* **Records for this task**:
• • •

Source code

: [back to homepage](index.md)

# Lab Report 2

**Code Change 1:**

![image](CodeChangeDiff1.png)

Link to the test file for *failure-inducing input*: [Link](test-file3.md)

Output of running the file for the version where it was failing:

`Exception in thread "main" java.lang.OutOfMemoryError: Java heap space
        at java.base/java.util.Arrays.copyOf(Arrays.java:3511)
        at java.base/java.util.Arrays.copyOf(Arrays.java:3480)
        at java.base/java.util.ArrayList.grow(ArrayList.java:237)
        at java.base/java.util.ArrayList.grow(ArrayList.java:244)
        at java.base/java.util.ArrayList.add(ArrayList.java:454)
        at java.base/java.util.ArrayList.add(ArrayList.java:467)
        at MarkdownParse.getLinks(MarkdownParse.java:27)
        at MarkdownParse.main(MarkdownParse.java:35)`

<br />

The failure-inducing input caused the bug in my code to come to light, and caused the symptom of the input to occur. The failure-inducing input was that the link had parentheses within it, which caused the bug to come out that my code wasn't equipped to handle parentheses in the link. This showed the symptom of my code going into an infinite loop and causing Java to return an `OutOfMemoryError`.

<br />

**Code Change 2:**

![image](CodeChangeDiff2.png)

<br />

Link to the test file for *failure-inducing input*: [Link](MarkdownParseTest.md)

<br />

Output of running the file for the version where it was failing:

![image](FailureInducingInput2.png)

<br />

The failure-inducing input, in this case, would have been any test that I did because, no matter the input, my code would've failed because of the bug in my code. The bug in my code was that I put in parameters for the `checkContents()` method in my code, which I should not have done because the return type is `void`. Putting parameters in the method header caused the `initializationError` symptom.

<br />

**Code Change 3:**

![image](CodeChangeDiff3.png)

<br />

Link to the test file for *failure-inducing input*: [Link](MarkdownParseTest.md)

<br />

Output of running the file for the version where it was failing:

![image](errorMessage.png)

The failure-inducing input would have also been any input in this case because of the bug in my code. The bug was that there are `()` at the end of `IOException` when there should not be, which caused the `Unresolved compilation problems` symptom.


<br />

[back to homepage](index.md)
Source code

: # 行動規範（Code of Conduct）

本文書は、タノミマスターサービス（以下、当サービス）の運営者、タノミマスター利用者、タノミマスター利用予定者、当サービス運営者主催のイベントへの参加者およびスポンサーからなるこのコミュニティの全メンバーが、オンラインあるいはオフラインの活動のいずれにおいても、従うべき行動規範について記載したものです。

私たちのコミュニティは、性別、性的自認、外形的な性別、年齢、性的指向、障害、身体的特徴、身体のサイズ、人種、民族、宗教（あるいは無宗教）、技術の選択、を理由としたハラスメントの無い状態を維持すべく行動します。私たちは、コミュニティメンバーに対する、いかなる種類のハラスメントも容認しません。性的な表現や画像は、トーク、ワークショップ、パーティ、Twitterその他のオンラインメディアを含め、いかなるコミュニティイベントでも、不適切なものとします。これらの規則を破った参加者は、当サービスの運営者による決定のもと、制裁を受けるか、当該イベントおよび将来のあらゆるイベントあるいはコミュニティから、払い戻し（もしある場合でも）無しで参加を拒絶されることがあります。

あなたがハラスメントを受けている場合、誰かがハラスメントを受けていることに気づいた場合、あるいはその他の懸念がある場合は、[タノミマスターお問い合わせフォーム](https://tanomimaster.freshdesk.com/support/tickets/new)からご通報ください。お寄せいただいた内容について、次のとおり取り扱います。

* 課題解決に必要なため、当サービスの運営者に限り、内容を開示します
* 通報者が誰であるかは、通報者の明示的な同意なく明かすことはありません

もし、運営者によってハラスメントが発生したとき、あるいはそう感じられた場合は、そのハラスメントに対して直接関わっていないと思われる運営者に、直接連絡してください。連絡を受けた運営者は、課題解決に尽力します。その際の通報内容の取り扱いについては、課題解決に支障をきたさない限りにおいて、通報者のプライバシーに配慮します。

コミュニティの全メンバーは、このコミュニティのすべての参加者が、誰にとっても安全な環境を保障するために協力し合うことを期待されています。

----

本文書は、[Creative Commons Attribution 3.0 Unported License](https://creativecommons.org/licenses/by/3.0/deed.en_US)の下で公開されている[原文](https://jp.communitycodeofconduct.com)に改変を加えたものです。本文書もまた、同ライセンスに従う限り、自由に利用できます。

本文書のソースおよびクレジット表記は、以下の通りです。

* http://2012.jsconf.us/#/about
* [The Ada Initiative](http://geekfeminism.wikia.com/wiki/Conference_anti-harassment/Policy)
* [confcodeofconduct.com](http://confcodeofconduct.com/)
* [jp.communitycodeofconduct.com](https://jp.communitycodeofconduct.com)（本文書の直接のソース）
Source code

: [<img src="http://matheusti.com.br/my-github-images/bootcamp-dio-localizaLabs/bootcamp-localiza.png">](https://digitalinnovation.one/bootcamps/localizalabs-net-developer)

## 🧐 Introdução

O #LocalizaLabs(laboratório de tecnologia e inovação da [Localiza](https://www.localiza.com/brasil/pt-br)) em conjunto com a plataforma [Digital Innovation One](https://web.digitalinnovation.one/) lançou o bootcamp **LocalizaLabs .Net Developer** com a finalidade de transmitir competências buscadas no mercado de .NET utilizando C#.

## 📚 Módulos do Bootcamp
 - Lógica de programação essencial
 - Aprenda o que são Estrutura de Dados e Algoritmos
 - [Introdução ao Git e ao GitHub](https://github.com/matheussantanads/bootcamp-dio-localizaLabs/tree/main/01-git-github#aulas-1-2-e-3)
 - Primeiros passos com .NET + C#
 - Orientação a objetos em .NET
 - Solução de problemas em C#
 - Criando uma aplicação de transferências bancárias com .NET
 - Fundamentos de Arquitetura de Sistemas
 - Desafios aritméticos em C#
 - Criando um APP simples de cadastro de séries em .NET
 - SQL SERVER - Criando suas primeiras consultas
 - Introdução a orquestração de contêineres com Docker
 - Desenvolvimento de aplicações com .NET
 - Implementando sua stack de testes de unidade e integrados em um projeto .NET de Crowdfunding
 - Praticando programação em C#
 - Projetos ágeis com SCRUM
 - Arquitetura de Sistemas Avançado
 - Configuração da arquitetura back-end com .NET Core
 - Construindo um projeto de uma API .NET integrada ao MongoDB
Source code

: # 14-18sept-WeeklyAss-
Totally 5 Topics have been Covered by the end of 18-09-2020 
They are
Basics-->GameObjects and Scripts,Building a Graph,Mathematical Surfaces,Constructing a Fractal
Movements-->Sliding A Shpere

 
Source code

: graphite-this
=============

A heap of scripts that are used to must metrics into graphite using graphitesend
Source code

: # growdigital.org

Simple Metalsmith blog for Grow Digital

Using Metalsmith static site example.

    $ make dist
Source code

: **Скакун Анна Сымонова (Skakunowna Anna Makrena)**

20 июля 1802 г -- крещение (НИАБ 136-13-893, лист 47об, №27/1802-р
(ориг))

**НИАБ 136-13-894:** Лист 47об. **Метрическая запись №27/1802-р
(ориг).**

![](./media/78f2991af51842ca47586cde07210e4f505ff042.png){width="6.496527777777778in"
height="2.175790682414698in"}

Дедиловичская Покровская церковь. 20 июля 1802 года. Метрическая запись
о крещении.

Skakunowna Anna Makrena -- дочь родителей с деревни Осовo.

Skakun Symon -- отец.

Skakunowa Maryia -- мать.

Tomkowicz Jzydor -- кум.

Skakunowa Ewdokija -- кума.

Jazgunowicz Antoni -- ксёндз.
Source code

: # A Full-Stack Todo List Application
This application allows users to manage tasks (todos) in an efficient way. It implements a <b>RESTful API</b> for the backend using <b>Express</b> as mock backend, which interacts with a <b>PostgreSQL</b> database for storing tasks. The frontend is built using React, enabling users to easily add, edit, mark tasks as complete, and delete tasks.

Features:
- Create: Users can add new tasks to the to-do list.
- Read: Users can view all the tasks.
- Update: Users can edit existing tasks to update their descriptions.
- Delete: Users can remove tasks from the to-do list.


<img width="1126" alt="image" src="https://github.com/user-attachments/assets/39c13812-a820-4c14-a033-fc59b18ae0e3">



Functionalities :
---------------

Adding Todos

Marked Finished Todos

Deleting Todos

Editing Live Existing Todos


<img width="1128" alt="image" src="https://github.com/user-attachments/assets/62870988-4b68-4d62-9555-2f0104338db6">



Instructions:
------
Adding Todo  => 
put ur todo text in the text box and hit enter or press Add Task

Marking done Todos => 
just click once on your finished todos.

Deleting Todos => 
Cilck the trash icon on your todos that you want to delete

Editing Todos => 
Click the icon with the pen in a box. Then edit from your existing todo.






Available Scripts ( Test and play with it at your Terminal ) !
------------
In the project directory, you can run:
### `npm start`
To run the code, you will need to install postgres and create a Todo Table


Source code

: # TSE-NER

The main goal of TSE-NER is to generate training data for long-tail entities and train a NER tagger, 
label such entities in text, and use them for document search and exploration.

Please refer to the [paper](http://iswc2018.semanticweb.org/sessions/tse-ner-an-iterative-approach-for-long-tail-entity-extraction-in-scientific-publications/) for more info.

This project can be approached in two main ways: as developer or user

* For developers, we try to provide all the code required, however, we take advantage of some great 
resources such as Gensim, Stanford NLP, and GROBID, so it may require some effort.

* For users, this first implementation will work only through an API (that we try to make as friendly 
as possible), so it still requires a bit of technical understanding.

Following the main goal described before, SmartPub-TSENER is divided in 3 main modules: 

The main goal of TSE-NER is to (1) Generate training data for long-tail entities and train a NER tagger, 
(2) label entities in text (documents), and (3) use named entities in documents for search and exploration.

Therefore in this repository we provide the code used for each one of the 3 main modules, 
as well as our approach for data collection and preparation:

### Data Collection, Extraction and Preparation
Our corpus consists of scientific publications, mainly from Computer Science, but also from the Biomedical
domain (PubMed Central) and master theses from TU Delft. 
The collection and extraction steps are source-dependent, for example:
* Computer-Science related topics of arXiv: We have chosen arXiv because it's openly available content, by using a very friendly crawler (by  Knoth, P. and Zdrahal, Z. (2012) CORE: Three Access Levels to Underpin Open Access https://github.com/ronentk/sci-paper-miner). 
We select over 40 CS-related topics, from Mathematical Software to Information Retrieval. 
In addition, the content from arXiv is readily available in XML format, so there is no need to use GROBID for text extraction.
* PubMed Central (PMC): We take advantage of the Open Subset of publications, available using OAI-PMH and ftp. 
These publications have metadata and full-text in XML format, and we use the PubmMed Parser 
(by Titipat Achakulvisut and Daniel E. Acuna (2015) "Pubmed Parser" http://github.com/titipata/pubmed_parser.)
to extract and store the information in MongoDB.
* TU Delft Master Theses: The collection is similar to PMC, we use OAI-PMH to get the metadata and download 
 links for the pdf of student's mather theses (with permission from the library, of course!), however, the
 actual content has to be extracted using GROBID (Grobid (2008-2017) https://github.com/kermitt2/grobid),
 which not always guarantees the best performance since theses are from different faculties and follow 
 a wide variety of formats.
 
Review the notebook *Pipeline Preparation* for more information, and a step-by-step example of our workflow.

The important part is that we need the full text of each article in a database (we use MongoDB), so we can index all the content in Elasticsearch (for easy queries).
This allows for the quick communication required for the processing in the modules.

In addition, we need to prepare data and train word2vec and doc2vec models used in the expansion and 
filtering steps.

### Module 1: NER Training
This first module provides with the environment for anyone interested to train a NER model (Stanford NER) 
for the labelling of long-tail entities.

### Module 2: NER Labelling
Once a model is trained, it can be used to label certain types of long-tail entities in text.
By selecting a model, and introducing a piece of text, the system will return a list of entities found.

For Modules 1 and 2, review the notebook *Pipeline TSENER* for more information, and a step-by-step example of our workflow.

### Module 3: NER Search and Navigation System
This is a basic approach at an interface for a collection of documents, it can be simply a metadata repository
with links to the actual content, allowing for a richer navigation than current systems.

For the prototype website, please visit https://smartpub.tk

• • •

* **Task description**: Exactly reproduce the lines beginning with the one that contains "The important part" and ending with the last line of the material, both included. Leave out everything else.

* **Answer for this exercise**:
The important part is that we need the full text of each article in a database (we use MongoDB), so we can index all the content in Elasticsearch (for easy queries).
This allows for the quick communication required for the processing in the modules.

In addition, we need to prepare data and train word2vec and doc2vec models used in the expansion and 
filtering steps.

### Module 1: NER Training
This first module provides with the environment for anyone interested to train a NER model (Stanford NER) 
for the labelling of long-tail entities.

### Module 2: NER Labelling
Once a model is trained, it can be used to label certain types of long-tail entities in text.
By selecting a model, and introducing a piece of text, the system will return a list of entities found.

For Modules 1 and 2, review the notebook *Pipeline TSENER* for more information, and a step-by-step example of our workflow.

### Module 3: NER Search and Navigation System
This is a basic approach at an interface for a collection of documents, it can be simply a metadata repository
with links to the actual content, allowing for a richer navigation than current systems.

For the prototype website, please visit https://smartpub.tk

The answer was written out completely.